→ **DIRECTIONS**
Starting at the first line, copy the data below through to the end, exactly.

Stored data
Segment Open
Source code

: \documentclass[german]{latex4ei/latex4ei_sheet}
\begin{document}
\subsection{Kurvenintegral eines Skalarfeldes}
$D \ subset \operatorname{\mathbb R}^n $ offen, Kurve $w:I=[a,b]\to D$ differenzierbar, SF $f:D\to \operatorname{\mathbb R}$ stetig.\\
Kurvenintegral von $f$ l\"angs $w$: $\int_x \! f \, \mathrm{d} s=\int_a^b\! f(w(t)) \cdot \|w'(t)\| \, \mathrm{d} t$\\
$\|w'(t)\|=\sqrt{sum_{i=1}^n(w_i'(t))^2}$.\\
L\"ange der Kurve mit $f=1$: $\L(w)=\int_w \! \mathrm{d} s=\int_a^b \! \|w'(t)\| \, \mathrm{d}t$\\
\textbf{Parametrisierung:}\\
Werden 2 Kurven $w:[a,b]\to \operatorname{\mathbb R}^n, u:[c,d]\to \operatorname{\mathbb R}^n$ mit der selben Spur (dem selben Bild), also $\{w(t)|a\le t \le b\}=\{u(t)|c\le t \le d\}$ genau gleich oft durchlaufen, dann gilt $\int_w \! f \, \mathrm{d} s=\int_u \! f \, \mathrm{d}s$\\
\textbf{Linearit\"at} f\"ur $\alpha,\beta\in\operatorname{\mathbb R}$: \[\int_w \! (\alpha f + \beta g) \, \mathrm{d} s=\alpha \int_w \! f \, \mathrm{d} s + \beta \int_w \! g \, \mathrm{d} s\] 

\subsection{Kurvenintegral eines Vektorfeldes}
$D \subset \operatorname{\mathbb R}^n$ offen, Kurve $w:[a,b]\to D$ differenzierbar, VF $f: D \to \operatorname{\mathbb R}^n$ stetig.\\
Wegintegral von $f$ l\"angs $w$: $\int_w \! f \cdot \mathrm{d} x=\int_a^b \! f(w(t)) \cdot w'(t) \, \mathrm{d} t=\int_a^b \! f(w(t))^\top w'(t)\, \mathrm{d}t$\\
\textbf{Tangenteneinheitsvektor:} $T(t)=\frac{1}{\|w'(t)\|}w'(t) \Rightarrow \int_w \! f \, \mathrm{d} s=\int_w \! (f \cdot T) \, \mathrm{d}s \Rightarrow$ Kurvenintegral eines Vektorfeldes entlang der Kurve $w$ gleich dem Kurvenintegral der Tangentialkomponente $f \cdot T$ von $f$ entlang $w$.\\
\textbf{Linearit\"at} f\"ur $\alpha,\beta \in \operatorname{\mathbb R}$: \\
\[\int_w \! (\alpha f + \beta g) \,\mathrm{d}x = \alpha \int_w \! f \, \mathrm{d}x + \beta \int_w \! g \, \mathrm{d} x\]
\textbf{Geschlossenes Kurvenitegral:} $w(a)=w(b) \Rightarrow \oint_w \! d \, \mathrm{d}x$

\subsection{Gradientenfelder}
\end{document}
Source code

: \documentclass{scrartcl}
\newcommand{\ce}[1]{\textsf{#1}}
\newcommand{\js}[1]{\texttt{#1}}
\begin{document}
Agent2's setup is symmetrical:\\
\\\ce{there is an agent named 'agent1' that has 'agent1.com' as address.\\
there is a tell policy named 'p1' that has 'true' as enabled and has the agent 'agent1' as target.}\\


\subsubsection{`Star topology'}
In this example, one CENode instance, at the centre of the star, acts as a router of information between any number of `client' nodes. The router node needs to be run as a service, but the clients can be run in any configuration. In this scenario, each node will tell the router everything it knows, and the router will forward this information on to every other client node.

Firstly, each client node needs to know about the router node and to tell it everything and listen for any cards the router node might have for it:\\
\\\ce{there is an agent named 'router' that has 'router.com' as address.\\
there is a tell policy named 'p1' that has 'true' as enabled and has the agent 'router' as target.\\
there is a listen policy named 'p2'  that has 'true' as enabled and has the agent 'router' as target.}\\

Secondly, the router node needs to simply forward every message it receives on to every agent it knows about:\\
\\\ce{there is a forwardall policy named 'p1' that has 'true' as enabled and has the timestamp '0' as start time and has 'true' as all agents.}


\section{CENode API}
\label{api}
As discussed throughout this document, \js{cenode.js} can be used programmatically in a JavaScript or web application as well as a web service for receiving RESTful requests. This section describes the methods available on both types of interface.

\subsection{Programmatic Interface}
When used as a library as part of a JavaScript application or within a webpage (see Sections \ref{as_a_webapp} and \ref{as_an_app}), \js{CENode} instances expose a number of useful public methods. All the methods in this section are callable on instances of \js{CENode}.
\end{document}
Segment Closed
→ **SOLUTION**
Source code

: \documentclass[german]{latex4ei/latex4ei_sheet}
\begin{document}
\subsection{Kurvenintegral eines Skalarfeldes}
$D \ subset \operatorname{\mathbb R}^n $ offen, Kurve $w:I=[a,b]\to D$ differenzierbar, SF $f:D\to \operatorname{\mathbb R}$ stetig.\\
Kurvenintegral von $f$ l\"angs $w$: $\int_x \! f \, \mathrm{d} s=\int_a^b\! f(w(t)) \cdot \|w'(t)\| \, \mathrm{d} t$\\
$\|w'(t)\|=\sqrt{sum_{i=1}^n(w_i'(t))^2}$.\\
L\"ange der Kurve mit $f=1$: $\L(w)=\int_w \! \mathrm{d} s=\int_a^b \! \|w'(t)\| \, \mathrm{d}t$\\
\textbf{Parametrisierung:}\\
Werden 2 Kurven $w:[a,b]\to \operatorname{\mathbb R}^n, u:[c,d]\to \operatorname{\mathbb R}^n$ mit der selben Spur (dem selben Bild), also $\{w(t)|a\le t \le b\}=\{u(t)|c\le t \le d\}$ genau gleich oft durchlaufen, dann gilt $\int_w \! f \, \mathrm{d} s=\int_u \! f \, \mathrm{d}s$\\
\textbf{Linearit\"at} f\"ur $\alpha,\beta\in\operatorname{\mathbb R}$: \[\int_w \! (\alpha f + \beta g) \, \mathrm{d} s=\alpha \int_w \! f \, \mathrm{d} s + \beta \int_w \! g \, \mathrm{d} s\] 

\subsection{Kurvenintegral eines Vektorfeldes}
$D \subset \operatorname{\mathbb R}^n$ offen, Kurve $w:[a,b]\to D$ differenzierbar, VF $f: D \to \operatorname{\mathbb R}^n$ stetig.\\
Wegintegral von $f$ l\"angs $w$: $\int_w \! f \cdot \mathrm{d} x=\int_a^b \! f(w(t)) \cdot w'(t) \, \mathrm{d} t=\int_a^b \! f(w(t))^\top w'(t)\, \mathrm{d}t$\\
\textbf{Tangenteneinheitsvektor:} $T(t)=\frac{1}{\|w'(t)\|}w'(t) \Rightarrow \int_w \! f \, \mathrm{d} s=\int_w \! (f \cdot T) \, \mathrm{d}s \Rightarrow$ Kurvenintegral eines Vektorfeldes entlang der Kurve $w$ gleich dem Kurvenintegral der Tangentialkomponente $f \cdot T$ von $f$ entlang $w$.\\
\textbf{Linearit\"at} f\"ur $\alpha,\beta \in \operatorname{\mathbb R}$: \\
\[\int_w \! (\alpha f + \beta g) \,\mathrm{d}x = \alpha \int_w \! f \, \mathrm{d}x + \beta \int_w \! g \, \mathrm{d} x\]
\textbf{Geschlossenes Kurvenitegral:} $w(a)=w(b) \Rightarrow \oint_w \! d \, \mathrm{d}x$

\subsection{Gradientenfelder}
\end{document}
Source code

: \documentclass{scrartcl}
\newcommand{\ce}[1]{\textsf{#1}}
\newcommand{\js}[1]{\texttt{#1}}
\begin{document}
Agent2's setup is symmetrical:\\
\\\ce{there is an agent named 'agent1' that has 'agent1.com' as address.\\
there is a tell policy named 'p1' that has 'true' as enabled and has the agent 'agent1' as target.}\\


\subsubsection{`Star topology'}
In this example, one CENode instance, at the centre of the star, acts as a router of information between any number of `client' nodes. The router node needs to be run as a service, but the clients can be run in any configuration. In this scenario, each node will tell the router everything it knows, and the router will forward this information on to every other client node.

Firstly, each client node needs to know about the router node and to tell it everything and listen for any cards the router node might have for it:\\
\\\ce{there is an agent named 'router' that has 'router.com' as address.\\
there is a tell policy named 'p1' that has 'true' as enabled and has the agent 'router' as target.\\
there is a listen policy named 'p2'  that has 'true' as enabled and has the agent 'router' as target.}\\

Secondly, the router node needs to simply forward every message it receives on to every agent it knows about:\\
\\\ce{there is a forwardall policy named 'p1' that has 'true' as enabled and has the timestamp '0' as start time and has 'true' as all agents.}


\section{CENode API}
\label{api}
As discussed throughout this document, \js{cenode.js} can be used programmatically in a JavaScript or web application as well as a web service for receiving RESTful requests. This section describes the methods available on both types of interface.

\subsection{Programmatic Interface}
When used as a library as part of a JavaScript application or within a webpage (see Sections \ref{as_a_webapp} and \ref{as_an_app}), \js{CENode} instances expose a number of useful public methods. All the methods in this section are callable on instances of \js{CENode}.
\end{document}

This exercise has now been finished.